Barber v. International Broth. of Boilermakers, Iron Ship Builders, Blacksmiths, Forgers, and Helpers, Dist. Lodge No. 57

Decision Date04 April 1988
Docket NumberNo. 87-7080,87-7080
Parties46 Fair Empl.Prac.Cas. 1542, 46 Empl. Prac. Dec. P 37,898 Charles R. BARBER, Plaintiff-Appellee, v. INTERNATIONAL BROTHERHOOD OF BOILERMAKERS, IRON SHIP BUILDERS, BLACKSMITHS, FORGERS, AND HELPERS, DISTRICT LODGE # 57, Defendants-Appellants.
CourtU.S. Court of Appeals — Eleventh Circuit

George C. Longshore, Birmingham, Ala., for defendants-appellants.

Carol Ann Rasmussen, Birmingham, Ala., for plaintiff-appellee.

Appeal from the United States District Court for the Northern District of Alabama.

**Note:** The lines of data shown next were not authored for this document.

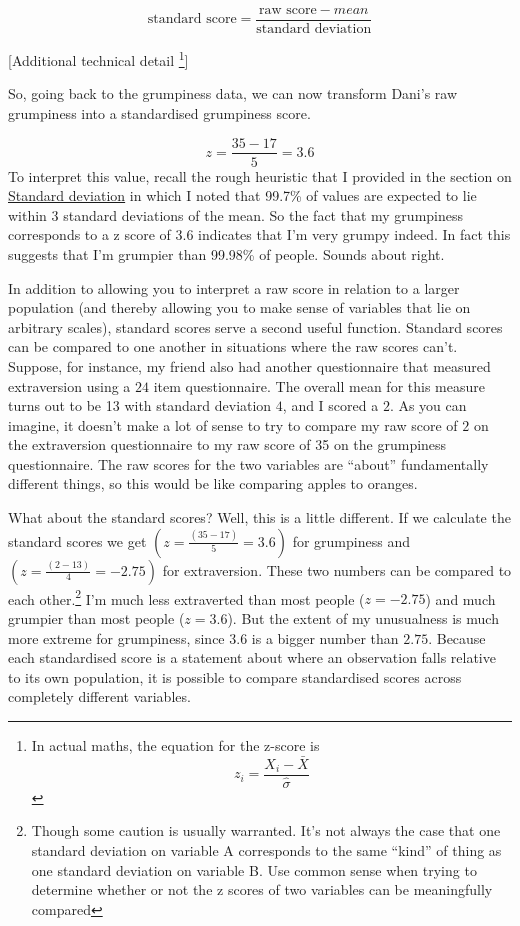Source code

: \documentclass[
]{book}
\begin{document}
\[
\text{standard score} = \frac{\text{raw score} - mean}{\text{standard deviation}}
\]

{{[}Additional technical detail \footnote{In actual maths, the equation for the z-score is \[z_i =\frac{X_i - \bar{X}}{\hat{\sigma}}\]}{]}}

So, going back to the grumpiness data, we can now transform Dani's raw grumpiness into a standardised grumpiness score.

\[ z =\frac{35 - 17}{5} = 3.6 \] To interpret this value, recall the rough heuristic that I provided in the section on \protect\hyperlink{standard-deviation}{Standard deviation} in which I noted that 99.7\% of values are expected to lie within 3 standard deviations of the mean. So the fact that my grumpiness corresponds to a z score of 3.6 indicates that I'm very grumpy indeed. In fact this suggests that I'm grumpier than 99.98\% of people. Sounds about right.

In addition to allowing you to interpret a raw score in relation to a larger population (and thereby allowing you to make sense of variables that lie on arbitrary scales), standard scores serve a second useful function. Standard scores can be compared to one another in situations where the raw scores can't. Suppose, for instance, my friend also had another questionnaire that measured extraversion using a \(24\) item questionnaire. The overall mean for this measure turns out to be 13 with standard deviation \(4\), and I scored a \(2\). As you can imagine, it doesn't make a lot of sense to try to compare my raw score of \(2\) on the extraversion questionnaire to my raw score of 35 on the grumpiness questionnaire. The raw scores for the two variables are ``about'' fundamentally different things, so this would be like comparing apples to oranges.

What about the standard scores? Well, this is a little different. If we calculate the standard scores we get \((z = \frac{(35-17)}{5}=3.6)\) for grumpiness and \((z = \frac{(2-13)}{4}=-2.75)\) for extraversion. These two numbers can be compared to each other.\footnote{Though some caution is usually warranted. It's not always the case that one standard deviation on variable A corresponds to the same ``kind'' of thing as one standard deviation on variable B. Use common sense when trying to determine whether or not the z scores of two variables can be meaningfully compared} I'm much less extraverted than most people (\(z = -2.75\)) and much grumpier than most people (\(z=3.6\)). But the extent of my unusualness is much more extreme for grumpiness, since \(3.6\) is a bigger number than \(2.75\). Because each standardised score is a statement about where an observation falls relative to its own population, it is possible to compare standardised scores across completely different variables.
\end{document}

Before VANCE and CLARK, Circuit Judges, and GARZA *, Senior Circuit Judge.

CLARK, Circuit Judge:

The district court in this case has entered two judgments against appellant, District Lodge No. 57 of the International Brotherhood of Boilermakers ("the union"), finding on both occasions that the union intentionally discriminated against appellee Charles R. Barber in violation of Title VII of the Civil Rights Act of 1964, 42 U.S.C. Secs. 2000e to 2000e-17 (1982). After the entry of the first judgment, the union appealed to this court, the judgment was vacated, and the case was remanded to the district court for proceedings consistent with our opinion. See Barber v. International Brotherhood of Boilermakers, 778 F.2d 750 (11th Cir.1985). On this appeal, finding that the district court exceeded our mandate by admitting a considerable amount of new evidence and that the evidence that was authorized on remand did not support a finding of intentional discrimination, we reverse.

I. BACKGROUND

The International Brotherhood of Boilermakers is a construction union that negotiates with employers concerning the working rules and conditions of employment in the boilermaking trade. The collective bargaining agreement governing the boilermakers in District Lodge No. 57 is the Southeastern States Articles of Agreement. Under the Southeastern States Agreement, locals of the union maintain an "out-of-work" list from which union members and others are referred to various jobs.

The rates union members are paid depend primarily on their status in the union. "Full-fledged," or journeymen, boilermakers are paid 100% of the rate specified in the Southeastern States Agreement. Those who are not fully qualified boilermakers--those in the union's helper-trainee program--are usually paid less. The trainee program, as it is set forth in the Agreement, provides that union members with less than 2000 hours experience are paid 70% of the specified rate and those with 2000-8000 hours 80% of the specified rate. Once a trainee reaches 8000 qualified hours, he or she becomes a full-fledged boilermaker and is always paid the 100% rate. 1

Appellee Barber first became affiliated with the union in July 1977. He had been working as a laborer and cement finisher with several members of the union. These members approached Carl Phillips, the business agent of Local 455, about starting Barber in the trainee program. After talking with Barber, and on the belief that he had no boilermaking experience, Phillips signed Barber up as a 70% trainee and the only black in the local.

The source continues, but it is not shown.